Rotating freely between styles and sizes, Investec’s GSF European Equity Fund has produced heavenly rewards.
There aren’t many funds that outperform the market year after year after year, but the Investec GSF European Equity Fund has been one of them.
For the past five years, it has outperformed on average by between 6% and 7% per annum before fees. This is an enviable record. So what is its secret?
One clue is in its strapline: “Adaptable portfolio: disciplined process.”
There is nothing doctrinaire about the fund. Instead, agnosticism and adaptability is its guiding philosophy. Style-agnostic, it is a model of flexibility and pragmatism, rotating smoothly between styles according to the vicissitudes of the market.
It is benchmark-agnostic, managed on the basis of four factors and built from the bottom up. It is also market-cap agnostic. This is something that marks it out from other funds. It is happy to delve into the mid-cap universe and has moved across the capitalisation range.
Ken Hsia (pictured), who has managed the fund for five years, explains the building blocks of its success.
“Management of the fund is achieved by using Investec’s ‘four factor’ process. Two of these factors are from traditional metrics and two from behavioural economics. Each of these factors can individually drive performance but combining them, we believe, drives consistent outperformance,” he says.
The traditional metrics used are quality and valuation, while the behavioural are improving operating performance and increasing investor attention. The share price and its trajectory are examined, as are earnings. If earnings increase, there is a good chance they will increase next time too, but the market does not always recognise this, and this creates pricing anomalies.

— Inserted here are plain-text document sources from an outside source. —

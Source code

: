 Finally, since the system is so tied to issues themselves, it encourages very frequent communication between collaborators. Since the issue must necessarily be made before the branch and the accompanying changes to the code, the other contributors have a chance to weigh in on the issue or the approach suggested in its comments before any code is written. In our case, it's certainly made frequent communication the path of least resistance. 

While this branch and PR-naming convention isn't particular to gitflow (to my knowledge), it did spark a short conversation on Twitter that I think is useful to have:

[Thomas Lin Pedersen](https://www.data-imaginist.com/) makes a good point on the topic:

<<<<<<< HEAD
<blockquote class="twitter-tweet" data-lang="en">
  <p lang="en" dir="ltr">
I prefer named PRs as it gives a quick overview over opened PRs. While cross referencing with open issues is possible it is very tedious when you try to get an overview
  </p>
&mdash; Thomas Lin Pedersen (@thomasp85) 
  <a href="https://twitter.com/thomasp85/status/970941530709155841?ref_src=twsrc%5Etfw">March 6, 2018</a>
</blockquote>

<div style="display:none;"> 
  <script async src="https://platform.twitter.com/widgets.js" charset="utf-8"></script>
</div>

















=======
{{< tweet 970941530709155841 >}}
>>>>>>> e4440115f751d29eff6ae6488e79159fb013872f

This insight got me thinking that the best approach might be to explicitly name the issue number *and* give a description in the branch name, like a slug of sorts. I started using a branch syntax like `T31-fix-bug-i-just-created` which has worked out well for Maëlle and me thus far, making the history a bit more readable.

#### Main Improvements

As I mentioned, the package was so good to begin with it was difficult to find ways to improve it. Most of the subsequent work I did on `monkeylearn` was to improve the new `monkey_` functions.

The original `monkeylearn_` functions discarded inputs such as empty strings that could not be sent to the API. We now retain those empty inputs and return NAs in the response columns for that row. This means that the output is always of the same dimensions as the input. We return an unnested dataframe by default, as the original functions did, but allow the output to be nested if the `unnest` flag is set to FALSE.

“We screen our universe of companies using these four factors each week. The screening process is a matter of keeping eyes on the whole waterfront,” Hsia says. “Once we have run the screen our analysts do a deep-dive analysis before putting stocks into portfolios.”
Unsurprisingly, the fund has been able to perform very well. There are two measures – one of them is how it is beating its benchmark over time. It has beaten it consistently, typically with a beta of 0.9 over the last five years.
Second, if the outperformance is broken down to examine its location in the fund, it is broad-based and comes from stocks throughout the portfolio.
The team at Investec has found certain themes driving performance over the past five or six years, which they believe will continue. These can be seen as three elements.
First come the ‘global winners’, such as the luxury goods company Kering, which owns Gucci. The fund also has a stake in the iconic upscale fashion brand Burberry.
The next theme is companies that have more exposure to Europe, which is seeing some cyclical tailwinds.
The European picture after some years of quite pedestrian results now glows with health. It has had a great year on the back of significant earnings improvements and is continuing to improve.
“Europe has some world-class companies, so they benefit from global growth,” notes Hsia.
The third theme centres on keeping a watchful eye on challenged industries that may well experience a phoenix- like recovery. An interesting idea we are seeing at the moment, explains Hsia, is the consolidation in the banking industry – especially in Spain. Good cost reduction programmes, especially in branch networks, mean valuations do not come close to discounting a full recovery in earnings.
We are currently seeing numerous attractive opportunities like this in Europe, but what excites us further is that markets are reasonably valued – especially against the US market – and are below their historic high. This all applies across a broad range of sectors, meaning the improvement has also been broad.
Foundations of success
So, the reasons for the fund’s successful navigation of the market’s waves and currents can be summarised in four points.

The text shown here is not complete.